Book Reviews Cyprian P. Balmires (ed), World Fascism: A Historical Encyclopedia. 2 vols. Santa Barbara, CA: ABC-CLIO, 2006. 750 pp., GBP £118.50/ USD 185.00, ISBN 1-57607940-6 (hbk). Reviewed by Jeffrey Kaplan (University of Wisconsin Oshkosh).
World Fascism: A Historical Encyclopedia is a curious work on a number of levels. Most striking to this reviewer is always the question of market and readership. In this sense Cyprian Balmires’ text is no different from any number of encyclopedic works published each year (indeed, ABC-CLIO specializes in such texts). Who other than libraries buys these expensive, often multi-volume sets, and who, in the age of the internet, seeks them out for the often short and pithy entries which they contain? And given the drastic shrinkage of library budgets, how long can this market be sustained? Having asked this global question, we turn to the volumes at hand. One suspects, upon receipt of two weighty volumes on the subject of world fascism, that the editor may have engaged in some (perhaps considerable) padding to fill out the 750 pages of text and such useful bonuses as a chronology of fascism and a short bibliography. The suspicion is further fueled by the ‘‘Introduction’‘ by Roger Griffin (which, with its ‘‘Short History of Fascism’‘ is surely the most valuable part of the Encyclopedia), which states that: ‘‘According to our definition, there have been only two actual governments that can properly be referred to as fascist.’‘ (p. 3) Prof. Griffin is of course referring to fascist Italy and Nazi Germany. The same author goes on to define fascism as containing three core elements: ‘‘Ultra-Nationalism’‘, ‘‘Revolution’‘ and ‘‘Rebirth’‘. (pp. 2-3) This definitional precision would certainly lead one to expect a rather concise, historically rooted volume, much in the style of Phillip Rees’, Biographical Dictionary of the Extreme Right Since 1890 (New York: Simon & Schuster, 1990), which focused narrowly on the far right in the United States according to a carefully laid out definitional structure. The actual entries however, are uneven and at times somewhat surprising. The surprising choice was to include in the entries countries that had little or no
connection to historical fascism whatever. This assignment seems to confuse authors as well. Rae Wear for example, states honestly that ‘‘It is difficult to determine which groups in Australia would qualify as ‘fascist’.’‘ (p. 66) He does note some far right movements in Australia of course, but none that would meet the definition of fascism. Susan and Sophal Ear face an even greater challenge in finding anything in Kampuchea (even in the Khmer Rouge period) that would meet Griffin’s definition of fascism. In so doing however, they rather redeem the choice to include countries in the volume as they conclude their entry with a review of definitional elements of fascism to defend their determination that Kampuchea was not fascist. (pp. 361-363) Not unexpectedly, the entries on contemporary radical right and racist movements make no pretense at analytical precision. A number of authors: Chip Berlet, Martin Durham, and Cyprian P. Blamires among them, provide brief entries on the usual suspects— Aryan Nations, Richard Butler and the like—with their lack of comment suggesting that these figures or organizations are fascist in nature, and thus in ignoring the kind of careful definitional groundwork that Griffin has so carefully laid in the introductory chapter. By longstanding practice, the term ‘‘fascism’‘ when applied to these movements has been a pejorative, much as the term ‘‘terrorist’‘ today is used to delegitimize unpopular belief systems. All this said, the Encyclopedia does include solid entries on authentically fascist figures, ideas and institutions from the Interwar and WWII era. These could easily have been condensed into a single, quite valuable and much more affordable volume and been the more valuable for it.

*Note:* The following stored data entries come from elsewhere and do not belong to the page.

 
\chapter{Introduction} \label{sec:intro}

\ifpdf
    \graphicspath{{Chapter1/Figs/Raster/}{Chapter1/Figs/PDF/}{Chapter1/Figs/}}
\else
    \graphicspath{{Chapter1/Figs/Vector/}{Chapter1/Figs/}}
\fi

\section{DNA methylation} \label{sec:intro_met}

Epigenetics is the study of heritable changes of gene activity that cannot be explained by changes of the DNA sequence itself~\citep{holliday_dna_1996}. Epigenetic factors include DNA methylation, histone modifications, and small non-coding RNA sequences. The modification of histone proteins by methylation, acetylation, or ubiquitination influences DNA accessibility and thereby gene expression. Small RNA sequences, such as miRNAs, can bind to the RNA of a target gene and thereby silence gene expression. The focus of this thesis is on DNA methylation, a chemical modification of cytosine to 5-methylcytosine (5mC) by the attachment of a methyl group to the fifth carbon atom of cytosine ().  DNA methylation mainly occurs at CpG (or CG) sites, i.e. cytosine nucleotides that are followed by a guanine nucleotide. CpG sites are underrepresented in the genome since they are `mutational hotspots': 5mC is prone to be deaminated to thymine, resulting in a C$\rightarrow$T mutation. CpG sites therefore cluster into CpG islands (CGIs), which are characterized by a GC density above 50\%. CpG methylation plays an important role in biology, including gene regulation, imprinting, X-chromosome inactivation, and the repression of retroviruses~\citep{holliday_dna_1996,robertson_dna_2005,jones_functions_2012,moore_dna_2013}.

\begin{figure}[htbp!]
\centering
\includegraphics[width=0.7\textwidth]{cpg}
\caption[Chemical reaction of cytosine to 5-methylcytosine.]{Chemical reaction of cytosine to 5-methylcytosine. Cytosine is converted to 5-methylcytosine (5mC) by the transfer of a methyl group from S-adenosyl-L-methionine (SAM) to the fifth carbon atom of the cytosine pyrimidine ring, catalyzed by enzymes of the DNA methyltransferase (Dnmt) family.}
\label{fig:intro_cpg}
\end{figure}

Roger Griffin, Werner Loh and Andreas Umland (eds), Fascism Past and Present, West and East: An International Debate on Concepts and Cases in the Comparative Study of the Extreme Right. With an afterword by Walter Laqueur. Stuttgart: ibidem-Verlag, 2006. 510 pp. EUR 34.90, ISBN 3-89821-674-8 (pbk). Reviewed by Cyprian P. Blamires (Independent Scholar, United Kingdom).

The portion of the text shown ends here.